Items from a dataset

____________________

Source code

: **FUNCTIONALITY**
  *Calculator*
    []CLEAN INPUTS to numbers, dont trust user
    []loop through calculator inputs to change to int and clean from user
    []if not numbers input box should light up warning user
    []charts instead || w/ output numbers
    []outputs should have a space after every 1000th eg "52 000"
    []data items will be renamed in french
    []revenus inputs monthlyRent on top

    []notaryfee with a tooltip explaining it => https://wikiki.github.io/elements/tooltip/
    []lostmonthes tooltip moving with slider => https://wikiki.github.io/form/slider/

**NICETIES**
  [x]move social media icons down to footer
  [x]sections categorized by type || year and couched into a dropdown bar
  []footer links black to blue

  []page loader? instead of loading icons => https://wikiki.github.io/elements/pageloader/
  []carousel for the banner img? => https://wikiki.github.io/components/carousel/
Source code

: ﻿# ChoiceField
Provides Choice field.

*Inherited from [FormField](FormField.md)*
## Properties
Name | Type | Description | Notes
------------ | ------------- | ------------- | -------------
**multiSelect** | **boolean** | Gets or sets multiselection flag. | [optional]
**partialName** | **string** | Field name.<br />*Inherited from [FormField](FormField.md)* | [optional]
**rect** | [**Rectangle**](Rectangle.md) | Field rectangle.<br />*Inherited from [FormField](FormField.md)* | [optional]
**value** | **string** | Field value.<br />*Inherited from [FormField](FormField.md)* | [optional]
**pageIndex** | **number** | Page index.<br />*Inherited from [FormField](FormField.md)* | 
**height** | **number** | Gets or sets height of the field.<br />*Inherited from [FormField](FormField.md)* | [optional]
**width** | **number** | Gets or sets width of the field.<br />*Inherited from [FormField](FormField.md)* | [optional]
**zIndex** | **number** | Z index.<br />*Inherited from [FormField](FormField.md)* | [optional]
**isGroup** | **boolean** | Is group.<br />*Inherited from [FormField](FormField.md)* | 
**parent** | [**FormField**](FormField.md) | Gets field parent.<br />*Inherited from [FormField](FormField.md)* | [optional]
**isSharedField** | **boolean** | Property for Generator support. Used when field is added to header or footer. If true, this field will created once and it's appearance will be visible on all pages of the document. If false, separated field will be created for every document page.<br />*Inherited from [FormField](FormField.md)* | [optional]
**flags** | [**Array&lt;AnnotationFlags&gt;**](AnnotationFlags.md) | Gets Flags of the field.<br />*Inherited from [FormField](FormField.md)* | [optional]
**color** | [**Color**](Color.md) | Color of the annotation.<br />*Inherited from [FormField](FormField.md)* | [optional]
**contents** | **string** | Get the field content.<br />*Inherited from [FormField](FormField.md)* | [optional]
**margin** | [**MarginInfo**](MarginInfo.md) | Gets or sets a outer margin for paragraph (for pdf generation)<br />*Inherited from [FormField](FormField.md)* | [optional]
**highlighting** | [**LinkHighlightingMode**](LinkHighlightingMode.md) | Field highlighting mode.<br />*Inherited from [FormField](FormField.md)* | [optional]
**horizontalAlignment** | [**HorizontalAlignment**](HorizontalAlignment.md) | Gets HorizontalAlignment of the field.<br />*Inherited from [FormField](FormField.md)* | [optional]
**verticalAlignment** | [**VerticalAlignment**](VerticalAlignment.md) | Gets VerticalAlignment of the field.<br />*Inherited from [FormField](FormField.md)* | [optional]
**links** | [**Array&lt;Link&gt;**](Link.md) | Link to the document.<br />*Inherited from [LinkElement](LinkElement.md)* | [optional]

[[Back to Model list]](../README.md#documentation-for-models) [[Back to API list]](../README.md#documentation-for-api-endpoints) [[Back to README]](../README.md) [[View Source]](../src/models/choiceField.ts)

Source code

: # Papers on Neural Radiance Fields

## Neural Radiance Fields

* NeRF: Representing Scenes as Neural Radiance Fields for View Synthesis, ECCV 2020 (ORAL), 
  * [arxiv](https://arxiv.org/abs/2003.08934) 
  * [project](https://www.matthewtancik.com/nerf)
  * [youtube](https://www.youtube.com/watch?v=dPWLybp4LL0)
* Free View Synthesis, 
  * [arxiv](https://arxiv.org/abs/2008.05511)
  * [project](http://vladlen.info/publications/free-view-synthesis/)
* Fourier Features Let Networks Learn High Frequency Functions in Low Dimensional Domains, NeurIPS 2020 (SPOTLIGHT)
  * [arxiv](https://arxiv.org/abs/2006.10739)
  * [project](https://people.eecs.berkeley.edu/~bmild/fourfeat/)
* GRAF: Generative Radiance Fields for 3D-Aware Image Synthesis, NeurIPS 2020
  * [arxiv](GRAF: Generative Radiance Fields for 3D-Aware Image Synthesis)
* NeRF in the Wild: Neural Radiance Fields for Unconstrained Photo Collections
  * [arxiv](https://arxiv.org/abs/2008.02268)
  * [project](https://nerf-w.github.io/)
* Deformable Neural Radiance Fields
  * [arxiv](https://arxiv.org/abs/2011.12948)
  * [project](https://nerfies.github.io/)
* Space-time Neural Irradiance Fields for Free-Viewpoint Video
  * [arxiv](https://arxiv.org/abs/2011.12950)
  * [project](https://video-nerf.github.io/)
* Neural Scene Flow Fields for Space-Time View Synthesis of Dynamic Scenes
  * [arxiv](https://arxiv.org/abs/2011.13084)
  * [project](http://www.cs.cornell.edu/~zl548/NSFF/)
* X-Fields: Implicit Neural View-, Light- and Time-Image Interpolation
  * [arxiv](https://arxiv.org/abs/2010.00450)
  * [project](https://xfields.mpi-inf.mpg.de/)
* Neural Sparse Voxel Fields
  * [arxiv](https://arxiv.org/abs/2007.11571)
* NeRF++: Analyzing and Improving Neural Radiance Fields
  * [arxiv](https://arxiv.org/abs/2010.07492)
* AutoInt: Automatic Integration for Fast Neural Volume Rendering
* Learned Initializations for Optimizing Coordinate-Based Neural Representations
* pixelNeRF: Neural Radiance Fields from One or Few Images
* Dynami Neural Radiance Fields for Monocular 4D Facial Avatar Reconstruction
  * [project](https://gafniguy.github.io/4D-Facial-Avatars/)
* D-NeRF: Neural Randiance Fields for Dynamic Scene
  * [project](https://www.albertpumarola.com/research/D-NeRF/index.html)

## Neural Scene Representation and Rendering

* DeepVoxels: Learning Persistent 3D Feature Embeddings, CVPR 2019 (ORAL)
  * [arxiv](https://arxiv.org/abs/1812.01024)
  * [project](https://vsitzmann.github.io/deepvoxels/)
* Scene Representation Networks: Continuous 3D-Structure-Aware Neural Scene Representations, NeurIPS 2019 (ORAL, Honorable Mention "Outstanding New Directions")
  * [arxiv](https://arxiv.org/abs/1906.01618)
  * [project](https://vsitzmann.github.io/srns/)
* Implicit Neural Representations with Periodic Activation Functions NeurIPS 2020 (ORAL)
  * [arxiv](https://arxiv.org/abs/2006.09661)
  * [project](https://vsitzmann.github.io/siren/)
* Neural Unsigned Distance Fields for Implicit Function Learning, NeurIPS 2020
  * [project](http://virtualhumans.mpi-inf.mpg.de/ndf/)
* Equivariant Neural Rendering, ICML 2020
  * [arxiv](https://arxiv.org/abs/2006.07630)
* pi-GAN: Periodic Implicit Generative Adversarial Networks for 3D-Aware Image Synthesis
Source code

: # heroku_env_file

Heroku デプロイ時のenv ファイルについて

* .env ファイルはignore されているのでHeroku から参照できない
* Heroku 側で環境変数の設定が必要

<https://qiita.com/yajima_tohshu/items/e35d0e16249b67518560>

____________________

Reproduce every entry shown above, precisely as it stands.

** Written response **
Source code

: **FUNCTIONALITY**
  *Calculator*
    []CLEAN INPUTS to numbers, dont trust user
    []loop through calculator inputs to change to int and clean from user
    []if not numbers input box should light up warning user
    []charts instead || w/ output numbers
    []outputs should have a space after every 1000th eg "52 000"
    []data items will be renamed in french
    []revenus inputs monthlyRent on top

    []notaryfee with a tooltip explaining it => https://wikiki.github.io/elements/tooltip/
    []lostmonthes tooltip moving with slider => https://wikiki.github.io/form/slider/

**NICETIES**
  [x]move social media icons down to footer
  [x]sections categorized by type || year and couched into a dropdown bar
  []footer links black to blue

  []page loader? instead of loading icons => https://wikiki.github.io/elements/pageloader/
  []carousel for the banner img? => https://wikiki.github.io/components/carousel/
Source code

: ﻿# ChoiceField
Provides Choice field.

*Inherited from [FormField](FormField.md)*
## Properties
Name | Type | Description | Notes
------------ | ------------- | ------------- | -------------
**multiSelect** | **boolean** | Gets or sets multiselection flag. | [optional]
**partialName** | **string** | Field name.<br />*Inherited from [FormField](FormField.md)* | [optional]
**rect** | [**Rectangle**](Rectangle.md) | Field rectangle.<br />*Inherited from [FormField](FormField.md)* | [optional]
**value** | **string** | Field value.<br />*Inherited from [FormField](FormField.md)* | [optional]
**pageIndex** | **number** | Page index.<br />*Inherited from [FormField](FormField.md)* | 
**height** | **number** | Gets or sets height of the field.<br />*Inherited from [FormField](FormField.md)* | [optional]
**width** | **number** | Gets or sets width of the field.<br />*Inherited from [FormField](FormField.md)* | [optional]
**zIndex** | **number** | Z index.<br />*Inherited from [FormField](FormField.md)* | [optional]
**isGroup** | **boolean** | Is group.<br />*Inherited from [FormField](FormField.md)* | 
**parent** | [**FormField**](FormField.md) | Gets field parent.<br />*Inherited from [FormField](FormField.md)* | [optional]
**isSharedField** | **boolean** | Property for Generator support. Used when field is added to header or footer. If true, this field will created once and it's appearance will be visible on all pages of the document. If false, separated field will be created for every document page.<br />*Inherited from [FormField](FormField.md)* | [optional]
**flags** | [**Array&lt;AnnotationFlags&gt;**](AnnotationFlags.md) | Gets Flags of the field.<br />*Inherited from [FormField](FormField.md)* | [optional]
**color** | [**Color**](Color.md) | Color of the annotation.<br />*Inherited from [FormField](FormField.md)* | [optional]
**contents** | **string** | Get the field content.<br />*Inherited from [FormField](FormField.md)* | [optional]
**margin** | [**MarginInfo**](MarginInfo.md) | Gets or sets a outer margin for paragraph (for pdf generation)<br />*Inherited from [FormField](FormField.md)* | [optional]
**highlighting** | [**LinkHighlightingMode**](LinkHighlightingMode.md) | Field highlighting mode.<br />*Inherited from [FormField](FormField.md)* | [optional]
**horizontalAlignment** | [**HorizontalAlignment**](HorizontalAlignment.md) | Gets HorizontalAlignment of the field.<br />*Inherited from [FormField](FormField.md)* | [optional]
**verticalAlignment** | [**VerticalAlignment**](VerticalAlignment.md) | Gets VerticalAlignment of the field.<br />*Inherited from [FormField](FormField.md)* | [optional]
**links** | [**Array&lt;Link&gt;**](Link.md) | Link to the document.<br />*Inherited from [LinkElement](LinkElement.md)* | [optional]

[[Back to Model list]](../README.md#documentation-for-models) [[Back to API list]](../README.md#documentation-for-api-endpoints) [[Back to README]](../README.md) [[View Source]](../src/models/choiceField.ts)

Source code

: # Papers on Neural Radiance Fields

## Neural Radiance Fields

* NeRF: Representing Scenes as Neural Radiance Fields for View Synthesis, ECCV 2020 (ORAL), 
  * [arxiv](https://arxiv.org/abs/2003.08934) 
  * [project](https://www.matthewtancik.com/nerf)
  * [youtube](https://www.youtube.com/watch?v=dPWLybp4LL0)
* Free View Synthesis, 
  * [arxiv](https://arxiv.org/abs/2008.05511)
  * [project](http://vladlen.info/publications/free-view-synthesis/)
* Fourier Features Let Networks Learn High Frequency Functions in Low Dimensional Domains, NeurIPS 2020 (SPOTLIGHT)
  * [arxiv](https://arxiv.org/abs/2006.10739)
  * [project](https://people.eecs.berkeley.edu/~bmild/fourfeat/)
* GRAF: Generative Radiance Fields for 3D-Aware Image Synthesis, NeurIPS 2020
  * [arxiv](GRAF: Generative Radiance Fields for 3D-Aware Image Synthesis)
* NeRF in the Wild: Neural Radiance Fields for Unconstrained Photo Collections
  * [arxiv](https://arxiv.org/abs/2008.02268)
  * [project](https://nerf-w.github.io/)
* Deformable Neural Radiance Fields
  * [arxiv](https://arxiv.org/abs/2011.12948)
  * [project](https://nerfies.github.io/)
* Space-time Neural Irradiance Fields for Free-Viewpoint Video
  * [arxiv](https://arxiv.org/abs/2011.12950)
  * [project](https://video-nerf.github.io/)
* Neural Scene Flow Fields for Space-Time View Synthesis of Dynamic Scenes
  * [arxiv](https://arxiv.org/abs/2011.13084)
  * [project](http://www.cs.cornell.edu/~zl548/NSFF/)
* X-Fields: Implicit Neural View-, Light- and Time-Image Interpolation
  * [arxiv](https://arxiv.org/abs/2010.00450)
  * [project](https://xfields.mpi-inf.mpg.de/)
* Neural Sparse Voxel Fields
  * [arxiv](https://arxiv.org/abs/2007.11571)
* NeRF++: Analyzing and Improving Neural Radiance Fields
  * [arxiv](https://arxiv.org/abs/2010.07492)
* AutoInt: Automatic Integration for Fast Neural Volume Rendering
* Learned Initializations for Optimizing Coordinate-Based Neural Representations
* pixelNeRF: Neural Radiance Fields from One or Few Images
* Dynami Neural Radiance Fields for Monocular 4D Facial Avatar Reconstruction
  * [project](https://gafniguy.github.io/4D-Facial-Avatars/)
* D-NeRF: Neural Randiance Fields for Dynamic Scene
  * [project](https://www.albertpumarola.com/research/D-NeRF/index.html)

## Neural Scene Representation and Rendering

* DeepVoxels: Learning Persistent 3D Feature Embeddings, CVPR 2019 (ORAL)
  * [arxiv](https://arxiv.org/abs/1812.01024)
  * [project](https://vsitzmann.github.io/deepvoxels/)
* Scene Representation Networks: Continuous 3D-Structure-Aware Neural Scene Representations, NeurIPS 2019 (ORAL, Honorable Mention "Outstanding New Directions")
  * [arxiv](https://arxiv.org/abs/1906.01618)
  * [project](https://vsitzmann.github.io/srns/)
* Implicit Neural Representations with Periodic Activation Functions NeurIPS 2020 (ORAL)
  * [arxiv](https://arxiv.org/abs/2006.09661)
  * [project](https://vsitzmann.github.io/siren/)
* Neural Unsigned Distance Fields for Implicit Function Learning, NeurIPS 2020
  * [project](http://virtualhumans.mpi-inf.mpg.de/ndf/)
* Equivariant Neural Rendering, ICML 2020
  * [arxiv](https://arxiv.org/abs/2006.07630)
* pi-GAN: Periodic Implicit Generative Adversarial Networks for 3D-Aware Image Synthesis
Source code

: # heroku_env_file

Heroku デプロイ時のenv ファイルについて

* .env ファイルはignore されているのでHeroku から参照できない
* Heroku 側で環境変数の設定が必要

<https://qiita.com/yajima_tohshu/items/e35d0e16249b67518560>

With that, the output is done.